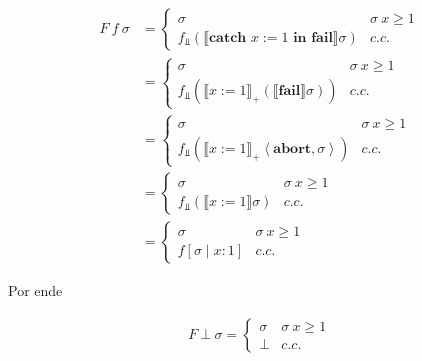 \documentclass[article, 12pt]{article}
\begin{document}
\begin{align*}
  F ~ f ~ \sigma 
  &= \begin{cases}
    \sigma & \sigma ~ x \geq 1 \\ 
    f_{\Bot}(\llbracket \textbf{catch } x:= 1 \textbf{ in fail}\rrbracket
    \sigma) & c.c.
  \end{cases} \\
  &=\begin{cases}
    \sigma & \sigma ~ x \geq 1 \\ 
    f_{\Bot}( \llbracket x := 1 \rrbracket_+ \left( \llbracket \textbf{fail}
  \rrbracket\sigma \right)  ) & c.c.
  \end{cases} \\ 
  &=\begin{cases}
    \sigma & \sigma ~ x \geq 1 \\ 
    f_{\Bot}( \llbracket x := 1 \rrbracket_+  \left<\textbf{abort}, \sigma \right>  ) & c.c.
  \end{cases}\\
  &=\begin{cases}
    \sigma & \sigma ~ x \geq 1 \\ 
    f_{\Bot} \left( \llbracket x:= 1 \rrbracket \sigma \right)  & c.c.
  \end{cases}\\ 
  &=\begin{cases}
    \sigma & \sigma ~ x \geq 1 \\ 
    f[\sigma \mid x : 1]  & c.c.
  \end{cases}
\end{align*}

Por ende 

\begin{align*}
  F ~ \bot ~ \sigma = \begin{cases}
    \sigma & \sigma ~ x \geq 1 \\ 
    \bot & c.c.
  \end{cases}
\end{align*}
\end{document}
------------------------------------------------
The material above is to be transcribed exactly, with its images omitted.

 \documentclass[article, 12pt]{article}
\begin{document}
\begin{align*}
  F ~ f ~ \sigma 
  &= \begin{cases}
    \sigma & \sigma ~ x \geq 1 \\ 
    f_{\Bot}(\llbracket \textbf{catch } x:= 1 \textbf{ in fail}\rrbracket
    \sigma) & c.c.
  \end{cases} \\
  &=\begin{cases}
    \sigma & \sigma ~ x \geq 1 \\ 
    f_{\Bot}( \llbracket x := 1 \rrbracket_+ \left( \llbracket \textbf{fail}
  \rrbracket\sigma \right)  ) & c.c.
  \end{cases} \\ 
  &=\begin{cases}
    \sigma & \sigma ~ x \geq 1 \\ 
    f_{\Bot}( \llbracket x := 1 \rrbracket_+  \left<\textbf{abort}, \sigma \right>  ) & c.c.
  \end{cases}\\
  &=\begin{cases}
    \sigma & \sigma ~ x \geq 1 \\ 
    f_{\Bot} \left( \llbracket x:= 1 \rrbracket \sigma \right)  & c.c.
  \end{cases}\\ 
  &=\begin{cases}
    \sigma & \sigma ~ x \geq 1 \\ 
    f[\sigma \mid x : 1]  & c.c.
  \end{cases}
\end{align*}

Por ende 

\begin{align*}
  F ~ \bot ~ \sigma = \begin{cases}
    \sigma & \sigma ~ x \geq 1 \\ 
    \bot & c.c.
  \end{cases}
\end{align*}
\end{document}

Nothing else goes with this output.